┌────────

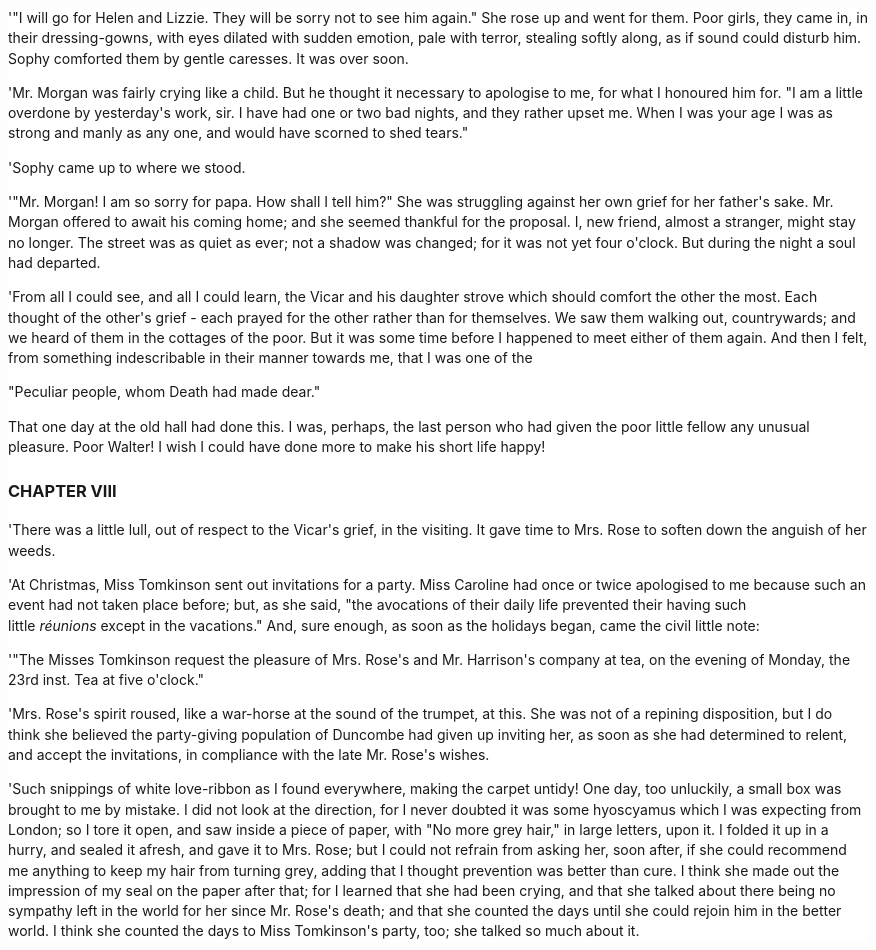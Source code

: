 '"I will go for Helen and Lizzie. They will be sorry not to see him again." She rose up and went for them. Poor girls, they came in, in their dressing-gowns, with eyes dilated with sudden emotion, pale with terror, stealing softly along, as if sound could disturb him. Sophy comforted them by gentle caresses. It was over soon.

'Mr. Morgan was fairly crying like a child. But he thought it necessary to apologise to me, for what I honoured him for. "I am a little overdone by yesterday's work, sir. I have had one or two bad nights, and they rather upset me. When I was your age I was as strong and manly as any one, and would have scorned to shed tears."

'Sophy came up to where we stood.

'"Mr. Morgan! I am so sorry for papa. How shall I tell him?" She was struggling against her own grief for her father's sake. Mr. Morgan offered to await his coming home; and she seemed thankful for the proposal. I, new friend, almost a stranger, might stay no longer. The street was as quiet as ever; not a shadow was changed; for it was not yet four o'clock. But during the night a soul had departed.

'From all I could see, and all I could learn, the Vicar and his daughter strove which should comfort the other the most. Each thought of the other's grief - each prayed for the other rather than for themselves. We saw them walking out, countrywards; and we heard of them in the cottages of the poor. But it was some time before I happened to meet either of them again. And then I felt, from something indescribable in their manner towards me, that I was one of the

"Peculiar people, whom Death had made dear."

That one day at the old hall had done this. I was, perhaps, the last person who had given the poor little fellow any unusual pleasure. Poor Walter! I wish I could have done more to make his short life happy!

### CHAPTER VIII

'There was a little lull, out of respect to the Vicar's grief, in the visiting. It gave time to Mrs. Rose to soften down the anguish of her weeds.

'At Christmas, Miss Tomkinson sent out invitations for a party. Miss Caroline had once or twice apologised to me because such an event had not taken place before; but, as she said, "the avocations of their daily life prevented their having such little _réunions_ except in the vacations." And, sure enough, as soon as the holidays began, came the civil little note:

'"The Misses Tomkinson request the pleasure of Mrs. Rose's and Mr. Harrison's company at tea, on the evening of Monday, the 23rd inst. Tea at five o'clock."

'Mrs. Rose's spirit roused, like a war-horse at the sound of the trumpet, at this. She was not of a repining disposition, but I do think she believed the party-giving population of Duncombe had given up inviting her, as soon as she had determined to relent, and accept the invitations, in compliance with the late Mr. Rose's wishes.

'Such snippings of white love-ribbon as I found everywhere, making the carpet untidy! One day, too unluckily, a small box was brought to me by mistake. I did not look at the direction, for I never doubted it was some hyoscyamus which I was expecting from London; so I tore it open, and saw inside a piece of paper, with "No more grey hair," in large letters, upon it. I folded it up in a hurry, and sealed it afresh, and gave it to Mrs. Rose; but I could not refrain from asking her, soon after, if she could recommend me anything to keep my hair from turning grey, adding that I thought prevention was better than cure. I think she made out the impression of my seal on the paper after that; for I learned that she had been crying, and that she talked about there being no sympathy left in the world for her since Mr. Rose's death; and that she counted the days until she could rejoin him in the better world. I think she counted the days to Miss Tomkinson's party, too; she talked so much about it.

└────────

Only the lines from the beginning of the records through the line bearing "where we stood." belong in the answer, copied word for word with pictures left out.

RESULT:
Source code

: '"I will go for Helen and Lizzie. They will be sorry not to see him again." She rose up and went for them. Poor girls, they came in, in their dressing-gowns, with eyes dilated with sudden emotion, pale with terror, stealing softly along, as if sound could disturb him. Sophy comforted them by gentle caresses. It was over soon.

'Mr. Morgan was fairly crying like a child. But he thought it necessary to apologise to me, for what I honoured him for. "I am a little overdone by yesterday's work, sir. I have had one or two bad nights, and they rather upset me. When I was your age I was as strong and manly as any one, and would have scorned to shed tears."

'Sophy came up to where we stood.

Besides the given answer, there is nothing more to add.